◆ **Exercise instructions**
Among the entries below, find the lines with "label" and copy them.

========================

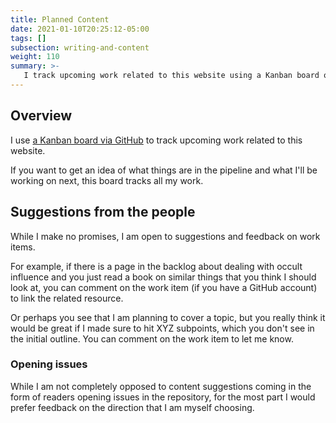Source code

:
 ```yaml
---
title: Planned Content
date: 2021-01-10T20:25:12-05:00
tags: []
subsection: writing-and-content
weight: 110
summary: >-
   I track upcoming work related to this website using a Kanban board on GitHub. This page describes this board, and how you as a reader can make use of it and even make suggestions regarding upcoming work items.
---
```


## Overview

I use [a Kanban board via GitHub](https://github.com/StevenTammen/bibledocs.org/projects/1) to track upcoming work related to this website.

If you want to get an idea of what things are in the pipeline and what I'll be working on next, this board tracks all my work.

## Suggestions from the people

While I make no promises, I am open to suggestions and feedback on work items.

For example, if there is a page in the backlog about dealing with occult influence and you just read a book on similar things that you think I should look at, you can comment on the work item (if you have a GitHub account) to link the related resource.

Or perhaps you see that I am planning to cover a topic, but you really think it would be great if I made sure to hit XYZ subpoints, which you don't see in the initial outline. You can comment on the work item to let me know.

### Opening issues

While I am not completely opposed to content suggestions coming in the form of readers opening issues in the repository, for the most part I would prefer feedback on the direction that I am myself choosing.
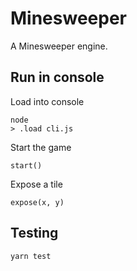 # Minesweeper

A Minesweeper engine.

## Run in console

Load into console
```
node
> .load cli.js
```

Start the game
```
start()
```

Expose a tile
```
expose(x, y)
```

## Testing

`yarn test`
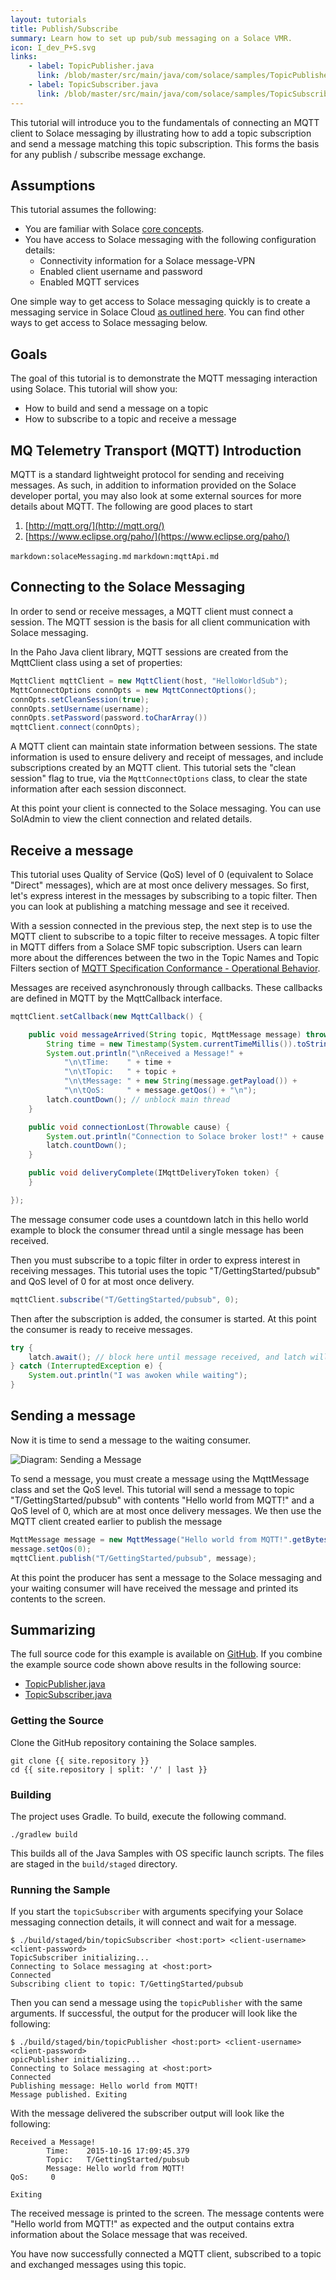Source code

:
 ```yaml
---
layout: tutorials
title: Publish/Subscribe
summary: Learn how to set up pub/sub messaging on a Solace VMR.
icon: I_dev_P+S.svg
links:
    - label: TopicPublisher.java
      link: /blob/master/src/main/java/com/solace/samples/TopicPublisher.java
    - label: TopicSubscriber.java
      link: /blob/master/src/main/java/com/solace/samples/TopicSubscriber.java
---
```


This tutorial will introduce you to the fundamentals of connecting an MQTT client to Solace messaging by illustrating how to add a topic subscription and send a message matching this topic subscription. This forms the basis for any publish / subscribe message exchange.

## Assumptions

This tutorial assumes the following:

*   You are familiar with Solace [core concepts](https://docs.solace.com/Features/Core-Concepts.htm).
*   You have access to Solace messaging with the following configuration details:
    *   Connectivity information for a Solace message-VPN
    *   Enabled client username and password
    *   Enabled MQTT services

One simple way to get access to Solace messaging quickly is to create a messaging service in Solace Cloud [as outlined here](https://cloud.solace.com/create-messaging-service/). You can find other ways to get access to Solace messaging below.

## Goals

The goal of this tutorial is to demonstrate the MQTT messaging interaction using Solace. This tutorial will show you:

*   How to build and send a message on a topic
*   How to subscribe to a topic and receive a message

## MQ Telemetry Transport (MQTT) Introduction

MQTT is a standard lightweight protocol for sending and receiving messages. As such, in addition to information provided on the Solace developer portal, you may also look at some external sources for more details about MQTT. The following are good places to start

1.  [http://mqtt.org/](http://mqtt.org/)
2.  [https://www.eclipse.org/paho/](https://www.eclipse.org/paho/)

`markdown:solaceMessaging.md`
`markdown:mqttApi.md`

## Connecting to the Solace Messaging

In order to send or receive messages, a MQTT client must connect a session. The MQTT session is the basis for all client communication with Solace messaging.

In the Paho Java client library, MQTT sessions are created from the MqttClient class using a set of properties:

```java
MqttClient mqttClient = new MqttClient(host, "HelloWorldSub");
MqttConnectOptions connOpts = new MqttConnectOptions();
connOpts.setCleanSession(true);
connOpts.setUsername(username);
connOpts.setPassword(password.toCharArray())
mqttClient.connect(connOpts);
```

A MQTT client can maintain state information between sessions. The state information is used to ensure delivery and receipt of messages, and include subscriptions created by an MQTT client. This tutorial sets the "clean session" flag to true, via the `MqttConnectOptions` class, to clear the state information after each session disconnect.

At this point your client is connected to the Solace messaging. You can use SolAdmin to view the client connection and related details.

## Receive a message

This tutorial uses Quality of Service (QoS) level of 0 (equivalent to Solace "Direct" messages), which are at most once delivery messages. So first, let's express interest in the messages by subscribing to a topic filter. Then you can look at publishing a matching message and see it received.

With a session connected in the previous step, the next step is to use the MQTT client to subscribe to a topic filter to receive messages. A topic filter in MQTT differs from a Solace SMF topic subscription. Users can learn more about the differences between the two in the Topic Names and Topic Filters section of [MQTT Specification Conformance - Operational Behavior](https://docs.solace.com/MQTT-311-Prtl-Conformance-Spec/Operational_behavior.htm).

Messages are received asynchronously through callbacks. These callbacks are defined in MQTT by the MqttCallback interface.

```java
mqttClient.setCallback(new MqttCallback() {

    public void messageArrived(String topic, MqttMessage message) throws Exception {
        String time = new Timestamp(System.currentTimeMillis()).toString();
        System.out.println("\nReceived a Message!" +
            "\n\tTime:    " + time +
            "\n\tTopic:   " + topic +
            "\n\tMessage: " + new String(message.getPayload()) +
            "\n\tQoS:     " + message.getQos() + "\n");
        latch.countDown(); // unblock main thread
    }

    public void connectionLost(Throwable cause) {
        System.out.println("Connection to Solace broker lost!" + cause.getMessage());
        latch.countDown();
    }

    public void deliveryComplete(IMqttDeliveryToken token) {
    }

});
```

The message consumer code uses a countdown latch in this hello world example to block the consumer thread until a single message has been received.

Then you must subscribe to a topic filter in order to express interest in receiving messages. This tutorial uses the topic "T/GettingStarted/pubsub" and QoS level of 0 for at most once delivery.

```java
mqttClient.subscribe("T/GettingStarted/pubsub", 0);
```

Then after the subscription is added, the consumer is started. At this point the consumer is ready to receive messages.

```java
try {
    latch.await(); // block here until message received, and latch will flip
} catch (InterruptedException e) {
    System.out.println("I was awoken while waiting");
}
```

## Sending a message

Now it is time to send a message to the waiting consumer.

![Diagram: Sending a Message](../../../images/diagrams/pub-sub-sending-message-300x134.png)

To send a message, you must create a message using the MqttMessage class and set the QoS level. This tutorial will send a message to topic "T/GettingStarted/pubsub" with contents "Hello world from MQTT!" and a QoS level of 0, which are at most once delivery messages. We then use the MQTT client created earlier to publish the message

```java
MqttMessage message = new MqttMessage("Hello world from MQTT!".getBytes());
message.setQos(0);
mqttClient.publish("T/GettingStarted/pubsub", message);
```

At this point the producer has sent a message to the Solace messaging and your waiting consumer will have received the message and printed its contents to the screen.

## Summarizing

The full source code for this example is available on [GitHub](https://github.com/SolaceSamples/solace-samples-mqtt). If you combine the example source code shown above results in the following source:

* [TopicPublisher.java](https://github.com/SolaceSamples/solace-samples-mqtt/blob/master/src/main/java/com/solace/samples/TopicPublisher.java)
* [TopicSubscriber.java](https://github.com/SolaceSamples/solace-samples-mqtt/blob/master/src/main/java/com/solace/samples/TopicSubscriber.java)


### Getting the Source

Clone the GitHub repository containing the Solace samples.

```
git clone {{ site.repository }}
cd {{ site.repository | split: '/' | last }}
```

### Building

The project uses Gradle. To build, execute the following command.

```
./gradlew build
```

This builds all of the Java Samples with OS specific launch scripts. The files are staged in the `build/staged` directory.

### Running the Sample

If you start the `topicSubscriber` with arguments specifying your Solace messaging connection details, it will connect and wait for a message.

```
$ ./build/staged/bin/topicSubscriber <host:port> <client-username> <client-password>
TopicSubscriber initializing...
Connecting to Solace messaging at <host:port>
Connected
Subscribing client to topic: T/GettingStarted/pubsub
```

Then you can send a message using the `topicPublisher` with the same arguments. If successful, the output for the producer will look like the following:

```
$ ./build/staged/bin/topicPublisher <host:port> <client-username> <client-password>
opicPublisher initializing...
Connecting to Solace messaging at <host:port>
Connected
Publishing message: Hello world from MQTT!
Message published. Exiting
```

With the message delivered the subscriber output will look like the following:

```
Received a Message!
        Time:    2015-10-16 17:09:45.379
        Topic:   T/GettingStarted/pubsub
        Message: Hello world from MQTT!
QoS:     0

Exiting
```

The received message is printed to the screen. The message contents were "Hello world from MQTT!" as expected and the output contains extra information about the Solace message that was received.

You have now successfully connected a MQTT client, subscribed to a topic and exchanged messages using this topic.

========================

◆ **Output**
    - label: TopicPublisher.java
    - label: TopicSubscriber.java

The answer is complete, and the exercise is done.